→ **DATA PROVIDED**
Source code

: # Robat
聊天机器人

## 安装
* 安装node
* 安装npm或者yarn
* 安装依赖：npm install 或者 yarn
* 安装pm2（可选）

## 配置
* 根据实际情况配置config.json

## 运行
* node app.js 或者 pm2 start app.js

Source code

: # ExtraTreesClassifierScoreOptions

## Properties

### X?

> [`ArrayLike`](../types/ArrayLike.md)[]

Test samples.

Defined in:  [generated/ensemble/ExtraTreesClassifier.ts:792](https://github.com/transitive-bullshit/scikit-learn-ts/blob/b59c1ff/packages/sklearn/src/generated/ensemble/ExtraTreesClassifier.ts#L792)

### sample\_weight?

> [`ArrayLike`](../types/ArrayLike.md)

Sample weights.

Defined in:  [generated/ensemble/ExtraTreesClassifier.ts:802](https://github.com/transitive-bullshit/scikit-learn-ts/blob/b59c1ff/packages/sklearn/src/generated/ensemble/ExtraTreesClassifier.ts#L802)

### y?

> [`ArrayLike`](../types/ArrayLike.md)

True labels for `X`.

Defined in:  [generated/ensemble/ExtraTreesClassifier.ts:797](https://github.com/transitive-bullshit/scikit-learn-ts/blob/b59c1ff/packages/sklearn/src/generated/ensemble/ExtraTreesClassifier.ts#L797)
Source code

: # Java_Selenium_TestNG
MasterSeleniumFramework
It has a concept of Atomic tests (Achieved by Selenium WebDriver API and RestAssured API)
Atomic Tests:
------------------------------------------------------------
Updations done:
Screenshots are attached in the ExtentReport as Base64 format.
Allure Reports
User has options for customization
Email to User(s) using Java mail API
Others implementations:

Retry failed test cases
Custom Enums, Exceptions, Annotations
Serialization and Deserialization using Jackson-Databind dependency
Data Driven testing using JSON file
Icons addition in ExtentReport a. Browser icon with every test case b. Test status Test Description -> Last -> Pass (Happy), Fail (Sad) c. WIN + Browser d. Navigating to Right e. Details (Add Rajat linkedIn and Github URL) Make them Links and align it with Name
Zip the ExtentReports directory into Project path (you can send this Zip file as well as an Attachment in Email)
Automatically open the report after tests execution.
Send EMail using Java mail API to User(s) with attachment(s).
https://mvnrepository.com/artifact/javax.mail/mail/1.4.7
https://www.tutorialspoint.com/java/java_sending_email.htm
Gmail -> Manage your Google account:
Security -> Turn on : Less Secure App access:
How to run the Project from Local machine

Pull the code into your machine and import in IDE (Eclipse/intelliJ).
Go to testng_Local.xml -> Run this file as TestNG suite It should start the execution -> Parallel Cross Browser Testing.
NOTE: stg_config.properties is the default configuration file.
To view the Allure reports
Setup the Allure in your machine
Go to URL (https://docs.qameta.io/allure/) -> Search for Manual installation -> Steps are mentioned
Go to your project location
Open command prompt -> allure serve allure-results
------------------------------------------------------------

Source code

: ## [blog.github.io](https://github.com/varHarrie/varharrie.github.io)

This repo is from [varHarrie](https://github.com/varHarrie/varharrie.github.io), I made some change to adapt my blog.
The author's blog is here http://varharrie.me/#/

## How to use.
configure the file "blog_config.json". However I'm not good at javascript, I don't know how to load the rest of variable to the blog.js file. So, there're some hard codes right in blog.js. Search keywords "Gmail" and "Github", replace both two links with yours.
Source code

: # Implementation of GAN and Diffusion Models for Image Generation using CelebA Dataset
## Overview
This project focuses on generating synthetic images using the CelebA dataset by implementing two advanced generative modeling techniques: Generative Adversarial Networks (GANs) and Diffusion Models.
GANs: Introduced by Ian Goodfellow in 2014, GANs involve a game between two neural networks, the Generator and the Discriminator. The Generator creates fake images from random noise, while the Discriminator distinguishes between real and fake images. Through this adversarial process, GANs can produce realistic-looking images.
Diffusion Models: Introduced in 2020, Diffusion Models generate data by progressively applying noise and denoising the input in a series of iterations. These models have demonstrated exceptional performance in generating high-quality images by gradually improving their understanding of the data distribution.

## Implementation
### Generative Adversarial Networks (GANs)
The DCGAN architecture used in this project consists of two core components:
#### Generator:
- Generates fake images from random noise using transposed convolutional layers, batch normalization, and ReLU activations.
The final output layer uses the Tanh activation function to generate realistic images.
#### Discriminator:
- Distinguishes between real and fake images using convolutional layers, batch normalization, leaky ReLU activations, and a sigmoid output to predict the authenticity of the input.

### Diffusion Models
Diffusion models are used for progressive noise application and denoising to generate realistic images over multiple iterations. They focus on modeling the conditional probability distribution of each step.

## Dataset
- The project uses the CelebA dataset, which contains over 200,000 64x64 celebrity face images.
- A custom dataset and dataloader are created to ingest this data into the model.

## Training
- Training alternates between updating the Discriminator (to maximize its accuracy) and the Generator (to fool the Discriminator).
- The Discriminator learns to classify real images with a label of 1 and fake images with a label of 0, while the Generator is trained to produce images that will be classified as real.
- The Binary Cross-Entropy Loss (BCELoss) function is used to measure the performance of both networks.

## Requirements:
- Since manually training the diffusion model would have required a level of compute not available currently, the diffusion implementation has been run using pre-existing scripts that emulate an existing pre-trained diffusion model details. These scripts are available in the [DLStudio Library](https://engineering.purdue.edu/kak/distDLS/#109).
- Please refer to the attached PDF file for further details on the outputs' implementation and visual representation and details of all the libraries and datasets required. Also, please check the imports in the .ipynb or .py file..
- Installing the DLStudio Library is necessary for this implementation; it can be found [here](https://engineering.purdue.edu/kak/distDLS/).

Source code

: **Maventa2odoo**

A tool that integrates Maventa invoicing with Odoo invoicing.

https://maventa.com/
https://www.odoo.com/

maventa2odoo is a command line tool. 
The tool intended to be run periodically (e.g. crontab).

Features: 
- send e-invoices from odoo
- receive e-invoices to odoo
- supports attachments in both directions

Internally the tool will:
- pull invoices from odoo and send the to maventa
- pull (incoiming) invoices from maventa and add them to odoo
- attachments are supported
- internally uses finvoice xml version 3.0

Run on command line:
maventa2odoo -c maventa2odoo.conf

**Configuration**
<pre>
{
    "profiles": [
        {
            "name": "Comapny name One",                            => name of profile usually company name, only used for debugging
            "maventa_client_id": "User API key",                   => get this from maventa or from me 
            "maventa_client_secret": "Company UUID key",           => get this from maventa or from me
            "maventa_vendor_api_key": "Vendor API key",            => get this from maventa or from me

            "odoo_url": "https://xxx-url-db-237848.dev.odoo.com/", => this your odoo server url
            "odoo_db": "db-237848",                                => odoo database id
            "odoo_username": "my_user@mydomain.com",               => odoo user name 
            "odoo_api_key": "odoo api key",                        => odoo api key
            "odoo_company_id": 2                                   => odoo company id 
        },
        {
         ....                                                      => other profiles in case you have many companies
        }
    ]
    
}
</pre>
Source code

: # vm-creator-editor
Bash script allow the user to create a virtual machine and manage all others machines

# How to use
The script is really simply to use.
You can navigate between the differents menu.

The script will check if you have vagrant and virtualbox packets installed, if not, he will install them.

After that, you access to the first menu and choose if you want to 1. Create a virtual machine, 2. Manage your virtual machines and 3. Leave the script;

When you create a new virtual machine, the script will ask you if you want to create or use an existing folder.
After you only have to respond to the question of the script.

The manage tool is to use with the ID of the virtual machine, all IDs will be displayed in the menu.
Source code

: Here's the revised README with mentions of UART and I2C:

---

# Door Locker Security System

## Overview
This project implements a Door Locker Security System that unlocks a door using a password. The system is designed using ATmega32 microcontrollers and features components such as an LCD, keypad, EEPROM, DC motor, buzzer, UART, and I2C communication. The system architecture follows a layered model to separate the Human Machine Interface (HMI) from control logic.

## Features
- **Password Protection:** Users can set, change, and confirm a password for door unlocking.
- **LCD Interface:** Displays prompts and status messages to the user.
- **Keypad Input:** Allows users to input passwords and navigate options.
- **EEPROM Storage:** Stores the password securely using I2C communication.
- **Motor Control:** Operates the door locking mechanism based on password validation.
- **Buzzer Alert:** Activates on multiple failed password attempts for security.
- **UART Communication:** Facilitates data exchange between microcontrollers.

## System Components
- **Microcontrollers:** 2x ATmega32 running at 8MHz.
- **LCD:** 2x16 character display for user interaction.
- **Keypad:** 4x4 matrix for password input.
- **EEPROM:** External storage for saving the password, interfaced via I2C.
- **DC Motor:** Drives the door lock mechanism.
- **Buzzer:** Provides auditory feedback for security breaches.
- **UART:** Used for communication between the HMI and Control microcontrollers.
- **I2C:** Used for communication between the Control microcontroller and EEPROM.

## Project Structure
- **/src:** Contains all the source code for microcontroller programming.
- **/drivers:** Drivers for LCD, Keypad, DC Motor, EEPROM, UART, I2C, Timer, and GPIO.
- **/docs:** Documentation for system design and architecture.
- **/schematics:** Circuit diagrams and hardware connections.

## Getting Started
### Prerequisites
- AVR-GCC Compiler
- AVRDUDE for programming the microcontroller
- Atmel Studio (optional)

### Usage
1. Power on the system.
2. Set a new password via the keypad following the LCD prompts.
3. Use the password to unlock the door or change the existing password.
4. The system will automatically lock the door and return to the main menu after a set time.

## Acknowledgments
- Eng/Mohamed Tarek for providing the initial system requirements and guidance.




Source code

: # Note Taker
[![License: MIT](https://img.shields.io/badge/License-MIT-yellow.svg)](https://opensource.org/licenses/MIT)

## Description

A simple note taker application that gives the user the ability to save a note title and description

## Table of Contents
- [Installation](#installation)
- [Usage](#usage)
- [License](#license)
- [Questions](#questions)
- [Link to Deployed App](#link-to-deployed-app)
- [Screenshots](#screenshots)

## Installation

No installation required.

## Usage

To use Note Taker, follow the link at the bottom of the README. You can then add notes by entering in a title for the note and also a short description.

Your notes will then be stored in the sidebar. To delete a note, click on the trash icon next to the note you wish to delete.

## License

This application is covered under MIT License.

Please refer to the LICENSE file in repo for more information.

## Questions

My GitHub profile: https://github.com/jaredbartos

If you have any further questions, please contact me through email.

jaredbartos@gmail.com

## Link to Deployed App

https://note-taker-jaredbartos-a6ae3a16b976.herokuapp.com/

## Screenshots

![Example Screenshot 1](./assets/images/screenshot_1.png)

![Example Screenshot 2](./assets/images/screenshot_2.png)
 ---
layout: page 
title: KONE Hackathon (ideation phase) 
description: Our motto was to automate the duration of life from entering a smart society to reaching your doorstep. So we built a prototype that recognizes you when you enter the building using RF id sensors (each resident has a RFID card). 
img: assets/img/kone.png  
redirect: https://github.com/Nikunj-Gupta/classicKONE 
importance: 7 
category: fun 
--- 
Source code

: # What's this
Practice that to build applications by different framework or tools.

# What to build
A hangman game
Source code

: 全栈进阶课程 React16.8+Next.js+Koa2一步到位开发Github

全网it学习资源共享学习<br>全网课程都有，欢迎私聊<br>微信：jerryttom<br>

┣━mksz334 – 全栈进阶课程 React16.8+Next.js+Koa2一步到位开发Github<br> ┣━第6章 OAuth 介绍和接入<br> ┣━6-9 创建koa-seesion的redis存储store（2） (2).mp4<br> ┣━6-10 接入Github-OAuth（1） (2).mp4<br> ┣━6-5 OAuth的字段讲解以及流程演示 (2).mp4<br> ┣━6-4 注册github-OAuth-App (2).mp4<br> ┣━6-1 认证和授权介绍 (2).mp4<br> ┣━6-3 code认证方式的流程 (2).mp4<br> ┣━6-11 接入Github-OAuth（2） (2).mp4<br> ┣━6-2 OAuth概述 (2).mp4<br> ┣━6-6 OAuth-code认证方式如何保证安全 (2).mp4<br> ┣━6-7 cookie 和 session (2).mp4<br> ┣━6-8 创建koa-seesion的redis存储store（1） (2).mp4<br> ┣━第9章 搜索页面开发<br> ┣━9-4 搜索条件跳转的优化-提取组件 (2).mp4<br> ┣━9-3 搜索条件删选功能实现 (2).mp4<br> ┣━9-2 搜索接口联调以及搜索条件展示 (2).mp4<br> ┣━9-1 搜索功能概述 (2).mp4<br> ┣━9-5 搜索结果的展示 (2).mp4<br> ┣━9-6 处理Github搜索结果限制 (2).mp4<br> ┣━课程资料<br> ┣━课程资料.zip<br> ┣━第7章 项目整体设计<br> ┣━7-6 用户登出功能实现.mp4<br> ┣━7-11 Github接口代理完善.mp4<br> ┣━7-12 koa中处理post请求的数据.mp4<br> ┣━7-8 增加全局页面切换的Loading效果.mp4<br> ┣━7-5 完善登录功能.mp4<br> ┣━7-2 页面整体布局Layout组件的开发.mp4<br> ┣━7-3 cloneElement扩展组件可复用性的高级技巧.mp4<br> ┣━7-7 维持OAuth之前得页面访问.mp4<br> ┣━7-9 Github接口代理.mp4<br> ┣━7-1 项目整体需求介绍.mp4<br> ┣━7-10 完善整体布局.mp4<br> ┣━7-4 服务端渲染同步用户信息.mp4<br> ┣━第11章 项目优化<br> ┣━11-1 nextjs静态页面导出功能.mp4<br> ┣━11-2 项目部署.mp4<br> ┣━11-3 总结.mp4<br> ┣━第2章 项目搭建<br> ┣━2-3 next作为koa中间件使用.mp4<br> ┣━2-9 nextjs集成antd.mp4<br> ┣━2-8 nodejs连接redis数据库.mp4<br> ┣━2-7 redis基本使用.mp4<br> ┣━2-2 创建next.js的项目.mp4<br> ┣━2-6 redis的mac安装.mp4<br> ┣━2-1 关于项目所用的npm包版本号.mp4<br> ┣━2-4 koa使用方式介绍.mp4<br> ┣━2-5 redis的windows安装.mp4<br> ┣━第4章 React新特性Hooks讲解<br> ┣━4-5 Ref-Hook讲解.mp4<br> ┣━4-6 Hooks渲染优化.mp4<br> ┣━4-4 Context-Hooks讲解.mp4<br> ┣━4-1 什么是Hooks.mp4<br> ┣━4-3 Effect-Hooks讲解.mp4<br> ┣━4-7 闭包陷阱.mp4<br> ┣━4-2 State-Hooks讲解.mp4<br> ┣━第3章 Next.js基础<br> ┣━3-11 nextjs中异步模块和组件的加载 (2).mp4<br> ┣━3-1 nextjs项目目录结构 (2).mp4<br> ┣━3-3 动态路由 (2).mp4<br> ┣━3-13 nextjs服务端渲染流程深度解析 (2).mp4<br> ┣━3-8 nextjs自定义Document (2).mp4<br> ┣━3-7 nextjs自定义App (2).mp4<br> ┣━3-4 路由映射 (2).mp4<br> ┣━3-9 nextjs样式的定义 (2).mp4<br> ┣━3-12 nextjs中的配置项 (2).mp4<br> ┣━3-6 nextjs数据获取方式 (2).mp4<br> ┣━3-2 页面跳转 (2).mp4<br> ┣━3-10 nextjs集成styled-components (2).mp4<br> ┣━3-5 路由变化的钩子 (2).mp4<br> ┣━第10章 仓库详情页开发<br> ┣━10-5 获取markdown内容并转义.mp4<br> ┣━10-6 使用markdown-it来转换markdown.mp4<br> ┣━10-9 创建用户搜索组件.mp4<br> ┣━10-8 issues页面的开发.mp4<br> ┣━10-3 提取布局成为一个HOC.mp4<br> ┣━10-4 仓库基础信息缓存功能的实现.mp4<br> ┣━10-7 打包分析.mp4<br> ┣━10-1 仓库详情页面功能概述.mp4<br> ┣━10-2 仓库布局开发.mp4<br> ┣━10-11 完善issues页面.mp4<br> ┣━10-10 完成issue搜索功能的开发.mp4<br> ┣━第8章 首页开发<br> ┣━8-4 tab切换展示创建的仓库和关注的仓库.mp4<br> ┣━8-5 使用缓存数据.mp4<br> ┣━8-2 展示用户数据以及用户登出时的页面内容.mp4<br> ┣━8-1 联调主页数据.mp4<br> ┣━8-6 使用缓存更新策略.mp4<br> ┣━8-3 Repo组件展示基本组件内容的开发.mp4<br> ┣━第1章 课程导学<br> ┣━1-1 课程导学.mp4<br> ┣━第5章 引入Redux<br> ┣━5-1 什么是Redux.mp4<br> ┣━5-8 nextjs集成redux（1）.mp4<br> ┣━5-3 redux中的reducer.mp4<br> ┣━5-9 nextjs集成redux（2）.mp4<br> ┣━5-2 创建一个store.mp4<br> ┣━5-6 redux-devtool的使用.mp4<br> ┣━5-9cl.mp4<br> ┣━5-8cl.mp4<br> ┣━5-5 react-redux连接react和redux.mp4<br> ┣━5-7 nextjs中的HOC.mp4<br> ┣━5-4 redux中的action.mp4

→ **EXERCISE DIRECTIONS**
What you should output is every line of the records above, from the first through the line containing "Custom Enums, Exceptions, Annotations", unchanged.

→ **EXPECTED ANSWER**
Source code

: # Robat
聊天机器人

## 安装
* 安装node
* 安装npm或者yarn
* 安装依赖：npm install 或者 yarn
* 安装pm2（可选）

## 配置
* 根据实际情况配置config.json

## 运行
* node app.js 或者 pm2 start app.js

Source code

: # ExtraTreesClassifierScoreOptions

## Properties

### X?

> [`ArrayLike`](../types/ArrayLike.md)[]

Test samples.

Defined in:  [generated/ensemble/ExtraTreesClassifier.ts:792](https://github.com/transitive-bullshit/scikit-learn-ts/blob/b59c1ff/packages/sklearn/src/generated/ensemble/ExtraTreesClassifier.ts#L792)

### sample\_weight?

> [`ArrayLike`](../types/ArrayLike.md)

Sample weights.

Defined in:  [generated/ensemble/ExtraTreesClassifier.ts:802](https://github.com/transitive-bullshit/scikit-learn-ts/blob/b59c1ff/packages/sklearn/src/generated/ensemble/ExtraTreesClassifier.ts#L802)

### y?

> [`ArrayLike`](../types/ArrayLike.md)

True labels for `X`.

Defined in:  [generated/ensemble/ExtraTreesClassifier.ts:797](https://github.com/transitive-bullshit/scikit-learn-ts/blob/b59c1ff/packages/sklearn/src/generated/ensemble/ExtraTreesClassifier.ts#L797)
Source code

: # Java_Selenium_TestNG
MasterSeleniumFramework
It has a concept of Atomic tests (Achieved by Selenium WebDriver API and RestAssured API)
Atomic Tests:
------------------------------------------------------------
Updations done:
Screenshots are attached in the ExtentReport as Base64 format.
Allure Reports
User has options for customization
Email to User(s) using Java mail API
Others implementations:

Retry failed test cases
Custom Enums, Exceptions, Annotations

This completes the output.